It is the judge’s politics that should be scrutinised, says Paul Vallely

PA

Amy Coney Barrett, who has been nominated to the Supreme Court, at Capitol Hill, Washington, on Wednesday

Amy Coney Barrett, who has been nominated to the Supreme Court, at Capitol Hill, Washington, on Wednesday

EVEN before President Trump officially nominated Amy Coney Barrett to fill the vacant seat on the US Supreme Court, attacks were launched on her because of her religion. She was a member, critics said, of a small Charismatic Renewal group known as People of Praise, which taught that husbands have authority over their wives.

Even more sinister, the group called women “handmaidens” — the term used by Margaret Atwood in her novel about a theocratic and patriarchal dystopia that subjects fertile women to sexual slavery. People of Praise dropped the term after the enormous popularity of the TV adaptation of The Handmaid’s Tale warned of a horrifying future if fundamentalist Christianity ever takes over the United States.

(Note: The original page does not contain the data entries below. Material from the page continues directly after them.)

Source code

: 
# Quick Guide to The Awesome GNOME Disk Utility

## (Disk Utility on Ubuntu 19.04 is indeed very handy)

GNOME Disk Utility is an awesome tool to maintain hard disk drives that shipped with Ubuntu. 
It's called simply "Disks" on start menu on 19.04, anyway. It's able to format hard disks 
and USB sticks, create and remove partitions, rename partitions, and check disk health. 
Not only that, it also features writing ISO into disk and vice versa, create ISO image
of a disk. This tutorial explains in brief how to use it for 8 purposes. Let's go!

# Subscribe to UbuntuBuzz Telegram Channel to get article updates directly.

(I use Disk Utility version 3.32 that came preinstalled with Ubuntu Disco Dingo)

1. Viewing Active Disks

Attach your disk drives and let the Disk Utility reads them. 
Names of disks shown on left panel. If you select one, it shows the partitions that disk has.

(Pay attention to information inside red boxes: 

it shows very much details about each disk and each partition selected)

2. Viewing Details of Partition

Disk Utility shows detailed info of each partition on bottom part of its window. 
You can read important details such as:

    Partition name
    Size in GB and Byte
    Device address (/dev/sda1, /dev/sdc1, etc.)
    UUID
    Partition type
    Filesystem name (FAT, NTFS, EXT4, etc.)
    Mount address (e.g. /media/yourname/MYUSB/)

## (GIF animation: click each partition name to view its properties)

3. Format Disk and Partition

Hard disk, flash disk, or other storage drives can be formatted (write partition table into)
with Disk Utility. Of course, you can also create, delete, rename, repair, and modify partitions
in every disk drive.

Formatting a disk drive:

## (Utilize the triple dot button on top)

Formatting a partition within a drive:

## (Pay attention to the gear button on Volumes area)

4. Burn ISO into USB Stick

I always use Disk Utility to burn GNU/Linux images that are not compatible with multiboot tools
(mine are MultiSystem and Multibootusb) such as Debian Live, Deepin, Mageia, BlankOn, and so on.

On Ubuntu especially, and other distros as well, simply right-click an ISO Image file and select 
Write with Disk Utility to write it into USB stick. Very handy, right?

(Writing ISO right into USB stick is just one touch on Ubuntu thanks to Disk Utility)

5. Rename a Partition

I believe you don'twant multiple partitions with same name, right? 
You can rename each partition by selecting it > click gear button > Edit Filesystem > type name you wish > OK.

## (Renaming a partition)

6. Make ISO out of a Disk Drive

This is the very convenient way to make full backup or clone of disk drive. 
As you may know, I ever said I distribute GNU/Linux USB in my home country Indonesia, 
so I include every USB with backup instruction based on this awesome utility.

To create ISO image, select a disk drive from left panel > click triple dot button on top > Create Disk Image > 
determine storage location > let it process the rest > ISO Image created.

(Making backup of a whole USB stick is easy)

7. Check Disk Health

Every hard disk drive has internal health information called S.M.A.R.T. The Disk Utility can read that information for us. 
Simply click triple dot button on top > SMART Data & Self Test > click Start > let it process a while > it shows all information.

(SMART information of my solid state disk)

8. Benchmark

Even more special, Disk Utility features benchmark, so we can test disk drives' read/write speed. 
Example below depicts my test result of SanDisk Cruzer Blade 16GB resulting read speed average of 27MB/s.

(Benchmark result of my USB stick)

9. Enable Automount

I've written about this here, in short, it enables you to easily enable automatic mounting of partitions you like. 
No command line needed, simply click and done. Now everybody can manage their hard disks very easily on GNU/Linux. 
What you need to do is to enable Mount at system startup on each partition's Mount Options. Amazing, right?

There is a good dose of anti-Catholic smear in all this. Amy Barrett’s long career as a legal academic and appeal-court judge suggests that she can’t be all that oppressed by a husband.

Considering her track record on the law is more illuminating. Her judicial philosophy is as an originalist and textualist — which means that she roots her legal judgments in a literal reading of the text of the US Constitution, viewed in the context of the time when it was written.

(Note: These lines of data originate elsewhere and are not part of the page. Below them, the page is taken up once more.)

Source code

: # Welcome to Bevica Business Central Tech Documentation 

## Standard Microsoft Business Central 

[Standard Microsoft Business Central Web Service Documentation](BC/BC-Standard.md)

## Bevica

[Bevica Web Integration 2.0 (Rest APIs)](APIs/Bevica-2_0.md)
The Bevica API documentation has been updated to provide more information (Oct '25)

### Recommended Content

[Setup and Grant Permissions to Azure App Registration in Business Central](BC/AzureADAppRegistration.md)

All this is highly problematic in light of the fact that the founding fathers who drafted the Constitution were, as men of their time, mostly slave-owners who had very little to say on abortion rights, gay marriage, and school desegregation — let alone video games, mobile phones, jet engines, and nuclear missiles — and other phenomena that shape the modern US.

Early on in her academic career, Professor Barrett suggested that Catholic judges might need to stand aside from cases involving issues such as capital punishment, on which Catholic teaching contradicts much American political practice. But, by 2006, she was telling graduating law students “your legal career is but a means to an end . . . and that end is building the Kingdom of God.” In 2017, when she was being questioned by Senators before her appointment as an appeal judge, she made it clear that she no longer thought that it was necessary to stand aside from legal decisions on religious grounds.

On the bench, she has taken a strong line on abortion. She has argued that the law should require doctors to notify the parents of a minor seeking a termination. She has issued a minority ruling insisting that it ought not to be illegal for states to ban abortions that are sought for reasons related to sex, race, or disability — including life-threatening conditions. She has spoken against the Affordable Care Act and said that it is illegal to ban former criminals from buying guns.

In 2016, when President Obama nominated a candidate to the Supreme Court during an election year, she declared that the appointment should wait until after the election, because an immediate replacement would “dramatically flip the balance of power”. In 2020, nominated to replace the US’s most liberal judge, she seems happy to accept the complete reversal of her own advice.

Perhaps the American electorate are right to be concerned about the nomination of Amy Coney Barrett to the highest court in their land. But they should focus that concern not on her faith, but on her politics and her jurisprudence.